The records:
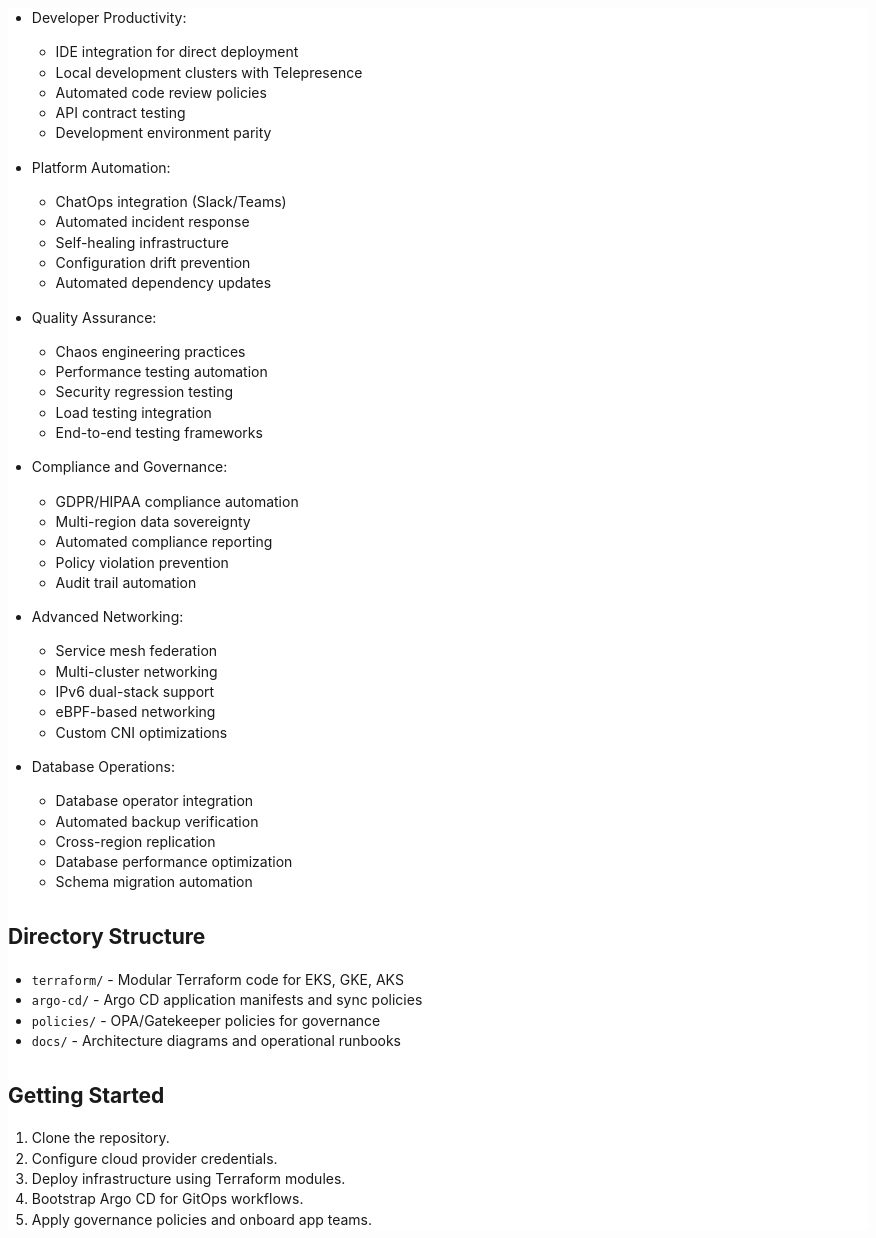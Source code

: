 - Developer Productivity:
  - IDE integration for direct deployment
  - Local development clusters with Telepresence
  - Automated code review policies
  - API contract testing
  - Development environment parity

- Platform Automation:
  - ChatOps integration (Slack/Teams)
  - Automated incident response
  - Self-healing infrastructure
  - Configuration drift prevention
  - Automated dependency updates

- Quality Assurance:
  - Chaos engineering practices
  - Performance testing automation
  - Security regression testing
  - Load testing integration
  - End-to-end testing frameworks

- Compliance and Governance:
  - GDPR/HIPAA compliance automation
  - Multi-region data sovereignty
  - Automated compliance reporting
  - Policy violation prevention
  - Audit trail automation

- Advanced Networking:
  - Service mesh federation
  - Multi-cluster networking
  - IPv6 dual-stack support
  - eBPF-based networking
  - Custom CNI optimizations

- Database Operations:
  - Database operator integration
  - Automated backup verification
  - Cross-region replication
  - Database performance optimization
  - Schema migration automation

## Directory Structure
- `terraform/` - Modular Terraform code for EKS, GKE, AKS
- `argo-cd/` - Argo CD application manifests and sync policies
- `policies/` - OPA/Gatekeeper policies for governance
- `docs/` - Architecture diagrams and operational runbooks

## Getting Started
1. Clone the repository.
2. Configure cloud provider credentials.
3. Deploy infrastructure using Terraform modules.
4. Bootstrap Argo CD for GitOps workflows.
5. Apply governance policies and onboard app teams.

Exercise requirements:
Repeat, word for word, the lines above between the line holding "- Configuration drift prevention" and the line holding "2. Configure cloud provider credentials.", inclusive; omit everything else.

Answer to this task:
  - Configuration drift prevention
  - Automated dependency updates

- Quality Assurance:
  - Chaos engineering practices
  - Performance testing automation
  - Security regression testing
  - Load testing integration
  - End-to-end testing frameworks

- Compliance and Governance:
  - GDPR/HIPAA compliance automation
  - Multi-region data sovereignty
  - Automated compliance reporting
  - Policy violation prevention
  - Audit trail automation

- Advanced Networking:
  - Service mesh federation
  - Multi-cluster networking
  - IPv6 dual-stack support
  - eBPF-based networking
  - Custom CNI optimizations

- Database Operations:
  - Database operator integration
  - Automated backup verification
  - Cross-region replication
  - Database performance optimization
  - Schema migration automation

## Directory Structure
- `terraform/` - Modular Terraform code for EKS, GKE, AKS
- `argo-cd/` - Argo CD application manifests and sync policies
- `policies/` - OPA/Gatekeeper policies for governance
- `docs/` - Architecture diagrams and operational runbooks

## Getting Started
1. Clone the repository.
2. Configure cloud provider credentials.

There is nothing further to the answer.